▶ **The task**: Write out all of the data without omission, exactly as shown.

▶ **Dataset excerpts**:

BEGIN

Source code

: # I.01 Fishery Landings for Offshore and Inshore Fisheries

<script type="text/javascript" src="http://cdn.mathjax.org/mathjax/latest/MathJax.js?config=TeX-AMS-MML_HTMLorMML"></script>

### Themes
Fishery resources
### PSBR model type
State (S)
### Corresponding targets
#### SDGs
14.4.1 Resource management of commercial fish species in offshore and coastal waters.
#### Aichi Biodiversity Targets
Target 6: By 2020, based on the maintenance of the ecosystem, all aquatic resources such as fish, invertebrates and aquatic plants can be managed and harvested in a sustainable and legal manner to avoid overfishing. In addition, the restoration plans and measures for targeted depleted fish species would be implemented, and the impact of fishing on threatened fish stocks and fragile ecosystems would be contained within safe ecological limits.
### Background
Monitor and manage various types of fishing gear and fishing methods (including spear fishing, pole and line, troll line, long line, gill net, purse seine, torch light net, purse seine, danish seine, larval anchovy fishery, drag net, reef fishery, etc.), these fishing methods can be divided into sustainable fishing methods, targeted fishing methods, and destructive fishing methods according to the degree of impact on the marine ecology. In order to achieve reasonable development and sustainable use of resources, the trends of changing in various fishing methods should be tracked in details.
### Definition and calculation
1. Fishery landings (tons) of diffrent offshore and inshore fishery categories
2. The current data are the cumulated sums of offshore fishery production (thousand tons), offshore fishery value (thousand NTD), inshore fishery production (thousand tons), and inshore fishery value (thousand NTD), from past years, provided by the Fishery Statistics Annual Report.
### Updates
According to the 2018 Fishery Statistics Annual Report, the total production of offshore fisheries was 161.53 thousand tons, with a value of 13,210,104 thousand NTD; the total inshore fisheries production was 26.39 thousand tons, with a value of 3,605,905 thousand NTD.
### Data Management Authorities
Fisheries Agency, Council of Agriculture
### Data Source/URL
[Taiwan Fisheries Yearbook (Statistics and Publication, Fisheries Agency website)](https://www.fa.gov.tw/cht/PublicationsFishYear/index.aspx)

END

▶ **Reply**:
Source code

: # I.01 Fishery Landings for Offshore and Inshore Fisheries

<script type="text/javascript" src="http://cdn.mathjax.org/mathjax/latest/MathJax.js?config=TeX-AMS-MML_HTMLorMML"></script>

### Themes
Fishery resources
### PSBR model type
State (S)
### Corresponding targets
#### SDGs
14.4.1 Resource management of commercial fish species in offshore and coastal waters.
#### Aichi Biodiversity Targets
Target 6: By 2020, based on the maintenance of the ecosystem, all aquatic resources such as fish, invertebrates and aquatic plants can be managed and harvested in a sustainable and legal manner to avoid overfishing. In addition, the restoration plans and measures for targeted depleted fish species would be implemented, and the impact of fishing on threatened fish stocks and fragile ecosystems would be contained within safe ecological limits.
### Background
Monitor and manage various types of fishing gear and fishing methods (including spear fishing, pole and line, troll line, long line, gill net, purse seine, torch light net, purse seine, danish seine, larval anchovy fishery, drag net, reef fishery, etc.), these fishing methods can be divided into sustainable fishing methods, targeted fishing methods, and destructive fishing methods according to the degree of impact on the marine ecology. In order to achieve reasonable development and sustainable use of resources, the trends of changing in various fishing methods should be tracked in details.
### Definition and calculation
1. Fishery landings (tons) of diffrent offshore and inshore fishery categories
2. The current data are the cumulated sums of offshore fishery production (thousand tons), offshore fishery value (thousand NTD), inshore fishery production (thousand tons), and inshore fishery value (thousand NTD), from past years, provided by the Fishery Statistics Annual Report.
### Updates
According to the 2018 Fishery Statistics Annual Report, the total production of offshore fisheries was 161.53 thousand tons, with a value of 13,210,104 thousand NTD; the total inshore fisheries production was 26.39 thousand tons, with a value of 3,605,905 thousand NTD.
### Data Management Authorities
Fisheries Agency, Council of Agriculture
### Data Source/URL
[Taiwan Fisheries Yearbook (Statistics and Publication, Fisheries Agency website)](https://www.fa.gov.tw/cht/PublicationsFishYear/index.aspx)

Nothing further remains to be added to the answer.